Prove that $C_0$ (the space of sequences with limit $0$) is complete.
My effort: Let {$x_n$} be sequnce in $C_0$ converging to the limit $0$. As the {$0$} is in $C_0$ hence $C_0$ closed in $C$ which is complete. So $C_0$ so.
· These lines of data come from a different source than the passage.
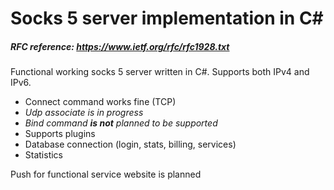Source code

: # Socks 5 server implementation in C#
##### RFC reference: https://www.ietf.org/rfc/rfc1928.txt

Functional working socks 5 server written in C#. Supports both IPv4 and IPv6.

- Connect command works fine (TCP)
- _Udp associate is in progress_
- _Bind command_ ___is not___ _planned to be supported_
- Supports plugins
- Database connection (login, stats, billing, services)
- Statistics

Push for functional service website is planned
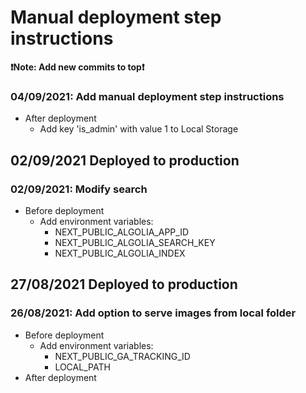 # Manual deployment step instructions
**❗️Note: Add new commits to top❗️**
### 04/09/2021: Add manual deployment step instructions
- After deployment
  - Add key 'is_admin' with value 1 to Local Storage
## 02/09/2021 Deployed to production
### 02/09/2021: Modify search
- Before deployment
  - Add environment variables:
      - NEXT_PUBLIC_ALGOLIA_APP_ID
      - NEXT_PUBLIC_ALGOLIA_SEARCH_KEY
      - NEXT_PUBLIC_ALGOLIA_INDEX
## 27/08/2021 Deployed to production
### 26/08/2021: Add option to serve images from local folder
- Before deployment
  - Add environment variables:
    - NEXT_PUBLIC_GA_TRACKING_ID
    - LOCAL_PATH
- After deployment
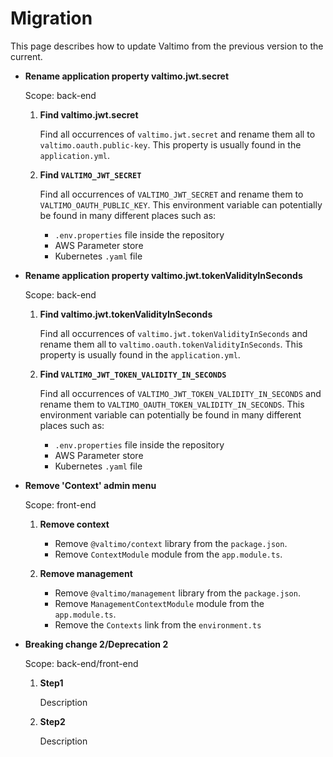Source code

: # Migration

This page describes how to update Valtimo from the previous version to the current.

* **Rename application property valtimo.jwt.secret**

  Scope: back-end

    1. **Find valtimo.jwt.secret**

       Find all occurrences of `valtimo.jwt.secret` and rename them all to `valtimo.oauth.public-key`. This property is
       usually found in the `application.yml`.

    2. **Find `VALTIMO_JWT_SECRET`**

       Find all occurrences of `VALTIMO_JWT_SECRET` and rename them to `VALTIMO_OAUTH_PUBLIC_KEY`. This environment
       variable can potentially be found in many different places such as:
        - `.env.properties` file inside the repository
        - AWS Parameter store
        - Kubernetes `.yaml` file

* **Rename application property valtimo.jwt.tokenValidityInSeconds**

  Scope: back-end

    1. **Find valtimo.jwt.tokenValidityInSeconds**

       Find all occurrences of `valtimo.jwt.tokenValidityInSeconds` and rename them all
       to `valtimo.oauth.tokenValidityInSeconds`. This property is usually found in the `application.yml`.

    2. **Find `VALTIMO_JWT_TOKEN_VALIDITY_IN_SECONDS`**

       Find all occurrences of `VALTIMO_JWT_TOKEN_VALIDITY_IN_SECONDS` and rename them
       to `VALTIMO_OAUTH_TOKEN_VALIDITY_IN_SECONDS`. This environment variable can potentially be found in many
       different places such as:
        - `.env.properties` file inside the repository
        - AWS Parameter store
        - Kubernetes `.yaml` file

* **Remove 'Context' admin menu**

  Scope: front-end

    1. **Remove context**

        - Remove `@valtimo/context` library from the `package.json`.
        - Remove `ContextModule` module from the `app.module.ts`.

    2. **Remove management**

        - Remove `@valtimo/management` library from the `package.json`.
        - Remove `ManagementContextModule` module from the `app.module.ts`.
        - Remove the `Contexts` link from the `environment.ts`

* **Breaking change 2/Deprecation 2**

  Scope: back-end/front-end

    1. **Step1**

       Description
    2. **Step2**

       Description

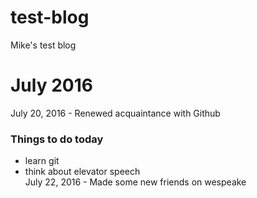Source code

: # test-blog
Mike's test blog
# July 2016
July 20, 2016 - Renewed acquaintance with Github
### Things to do today
* learn git
* think about elevator speech  
July 22, 2016 - Made some new friends on wespeake
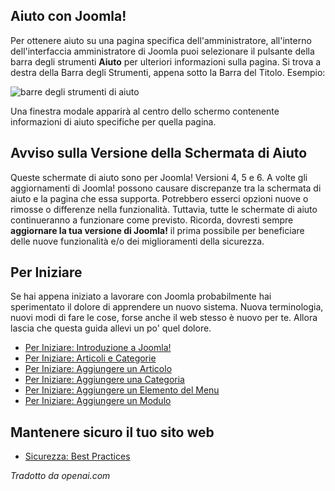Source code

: <!-- Filename: Help5.x:Start_Here / Display title: Inizia Qui -->

## Aiuto con Joomla!

Per ottenere aiuto su una pagina specifica dell'amministratore, all'interno dell'interfaccia amministratore di Joomla puoi selezionare il pulsante della barra degli strumenti **Aiuto** per ulteriori informazioni sulla pagina. Si trova a destra della Barra degli Strumenti, appena sotto la Barra del Titolo. Esempio:

![barre degli strumenti di aiuto](../../../it/images/help-screens/start-here-top-bars.png)

Una finestra modale apparirà al centro dello schermo contenente informazioni di aiuto specifiche per quella pagina.

## Avviso sulla Versione della Schermata di Aiuto

Queste schermate di aiuto sono per Joomla! Versioni 4, 5 e 6. A volte gli aggiornamenti di Joomla! 
possono causare discrepanze tra la schermata di aiuto e la pagina che essa supporta. Potrebbero 
esserci opzioni nuove o rimosse o differenze nella funzionalità. Tuttavia, tutte le schermate di aiuto 
continueranno a funzionare come previsto. Ricorda, dovresti sempre **aggiornare la tua versione di Joomla!** 
il prima possibile per beneficiare delle nuove funzionalità e/o dei miglioramenti della sicurezza.

## Per Iniziare

Se hai appena iniziato a lavorare con Joomla probabilmente hai
sperimentato il dolore di apprendere un nuovo sistema. Nuova terminologia, nuovi
modi di fare le cose, forse anche il web stesso è nuovo per te.
Allora lascia che questa guida allevi un po' quel dolore.

- [Per Iniziare: Introduzione a Joomla!](jdocmanual?article=user/getting-started/introduction-to-joomla)
- [Per Iniziare: Articoli e Categorie](jdocmanual?article=user/getting-started/articles-and-categories)
- [Per Iniziare: Aggiungere un Articolo](jdocmanual?article=user/getting-started/adding-an-article)
- [Per Iniziare: Aggiungere una Categoria](jdocmanual?article=user/getting-started/adding-a-category)
- [Per Iniziare: Aggiungere un Elemento del Menu](jdocmanual?article=user/getting-started/adding-a-menu-item)
- [Per Iniziare: Aggiungere un Modulo](jdocmanual?article=user/getting-started/adding-a-module)

## Mantenere sicuro il tuo sito web

- [Sicurezza: Best Practices](jdocmanual?article=user/security/best-practices)

*Tradotto da openai.com*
Is this correct?
Please verify.
To avoid confusing yourself with sequences of sequences, I recommend thinking of the elements of $C_0$ as functions $f:\mathbb{N} \to\mathbb{R}$ such that $\lim_{n\to\infty}f(n)=0$. Then the claim becomes: if $(f_k)_{k=1}^\infty$ is a Cauchy sequence of functions with respect to the uniform norm, there is $f\in C_0$ such that $f_k\to f$ uniformly.
The proof consists of two steps:
For each $n\in\mathbb{N}$ the sequence $(f_k(n))_{k=1}^\infty$ is a Cauchy sequence of numbers, hence has a limit. Denote this limit by $f(n)$, and you have a function $f:\mathbb{N}\to \mathbb{R}$.
To show that $f\in C_0$: given $\epsilon>0$ pick $n$ such that $\|f-f_n\|<\epsilon/2$, and then pick $K$ such that $|f_n(k)|<\epsilon/2$ whenever $k\ge K$. Conclude that $|f(k)|<\epsilon$ whenever $k\ge K$.